Best used for: Grabbing the reader’s attention

A pinnacle of visual content, videos are a fantastic way of engaging and informing your audience – something which in the modern age of technology, the written word sadly may not do. According to research by WordStream, viewers retain 95 per cent of a message when they watch it in a video compared to mere 10 per cent when reading it in text – a huge difference which only highlights the significance of video in content marketing.

The naysayers among us will think “yes, but video content is very expensive”, but for videos to be successful, they have to be seen as a long-term investment.  A rule of thumb – the better the quality, the better the results you’ll see.

7. The whitepaper

Best used for: Finding the solution to your audience’s problems  

The final stop on this whirlwind adventure of words brings us to the whitepaper. An excellent asset for any brand, the use of a whitepaper in content marketing is to highlight a problem (for example, the need to optimise content) and offer actionable solutions (for example, find out your keywords, look at the meta data, etc).
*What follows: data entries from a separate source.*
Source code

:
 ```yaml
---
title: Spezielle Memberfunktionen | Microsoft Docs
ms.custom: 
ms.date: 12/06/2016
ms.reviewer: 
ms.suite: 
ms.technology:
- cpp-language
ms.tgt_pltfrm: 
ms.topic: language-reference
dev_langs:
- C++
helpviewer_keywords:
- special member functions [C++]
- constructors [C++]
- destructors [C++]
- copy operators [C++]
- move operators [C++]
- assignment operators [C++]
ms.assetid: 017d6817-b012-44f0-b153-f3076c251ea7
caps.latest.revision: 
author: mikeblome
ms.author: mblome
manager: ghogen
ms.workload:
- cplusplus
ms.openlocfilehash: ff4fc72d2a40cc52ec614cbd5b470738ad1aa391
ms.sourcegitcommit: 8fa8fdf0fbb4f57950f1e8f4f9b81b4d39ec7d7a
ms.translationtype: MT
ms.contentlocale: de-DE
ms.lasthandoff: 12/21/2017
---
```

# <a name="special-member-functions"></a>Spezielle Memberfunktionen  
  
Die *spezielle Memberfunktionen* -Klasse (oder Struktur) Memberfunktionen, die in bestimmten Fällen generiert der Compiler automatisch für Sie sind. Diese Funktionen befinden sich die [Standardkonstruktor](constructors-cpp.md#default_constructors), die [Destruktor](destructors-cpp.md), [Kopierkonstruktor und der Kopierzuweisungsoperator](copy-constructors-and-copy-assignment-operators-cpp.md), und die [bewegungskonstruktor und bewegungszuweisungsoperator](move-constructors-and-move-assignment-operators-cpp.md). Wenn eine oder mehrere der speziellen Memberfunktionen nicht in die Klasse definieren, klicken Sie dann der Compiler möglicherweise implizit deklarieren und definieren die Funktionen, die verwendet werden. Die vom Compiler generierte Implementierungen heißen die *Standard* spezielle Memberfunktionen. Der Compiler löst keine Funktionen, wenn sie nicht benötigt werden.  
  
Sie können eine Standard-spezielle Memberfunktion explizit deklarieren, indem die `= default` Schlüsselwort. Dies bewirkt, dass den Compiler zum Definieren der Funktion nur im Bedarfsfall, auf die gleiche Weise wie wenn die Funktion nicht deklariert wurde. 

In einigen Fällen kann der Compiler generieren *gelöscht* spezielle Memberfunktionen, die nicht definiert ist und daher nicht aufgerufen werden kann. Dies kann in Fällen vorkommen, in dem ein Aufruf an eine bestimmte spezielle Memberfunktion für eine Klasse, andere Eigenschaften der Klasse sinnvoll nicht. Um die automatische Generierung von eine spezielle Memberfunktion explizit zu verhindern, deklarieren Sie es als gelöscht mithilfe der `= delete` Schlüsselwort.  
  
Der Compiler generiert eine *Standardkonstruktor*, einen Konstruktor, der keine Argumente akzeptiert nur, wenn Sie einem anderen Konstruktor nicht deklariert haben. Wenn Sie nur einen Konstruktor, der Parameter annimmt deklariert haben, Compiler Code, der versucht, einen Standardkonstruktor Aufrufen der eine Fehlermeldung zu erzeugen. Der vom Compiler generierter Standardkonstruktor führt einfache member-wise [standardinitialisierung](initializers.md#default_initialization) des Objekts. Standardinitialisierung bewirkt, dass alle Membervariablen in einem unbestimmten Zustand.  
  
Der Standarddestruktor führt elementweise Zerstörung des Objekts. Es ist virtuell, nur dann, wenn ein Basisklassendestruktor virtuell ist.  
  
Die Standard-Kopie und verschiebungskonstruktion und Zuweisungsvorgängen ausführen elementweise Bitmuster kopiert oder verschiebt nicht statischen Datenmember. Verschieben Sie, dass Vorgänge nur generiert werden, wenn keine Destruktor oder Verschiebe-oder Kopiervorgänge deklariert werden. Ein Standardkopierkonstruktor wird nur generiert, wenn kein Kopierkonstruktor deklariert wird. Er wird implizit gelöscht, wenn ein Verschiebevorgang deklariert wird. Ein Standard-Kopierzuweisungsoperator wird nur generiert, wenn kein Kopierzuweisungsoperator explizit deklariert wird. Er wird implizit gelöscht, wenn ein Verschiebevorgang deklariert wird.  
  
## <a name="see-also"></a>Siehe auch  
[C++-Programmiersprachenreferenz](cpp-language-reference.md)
These need to be jam-packed with info, showing there is method in the madness you are suggesting – it’s all about the detail. Whitepapers have to be structured to ensure the solution is being showcased in the easiest way to digest, and because of the amount of information likely to be included, you’ll need a table of contents. The time and effort may be greater than putting together a blog or long-form article, but whitepapers can help build respect and authority, and become a magnet for new business leads.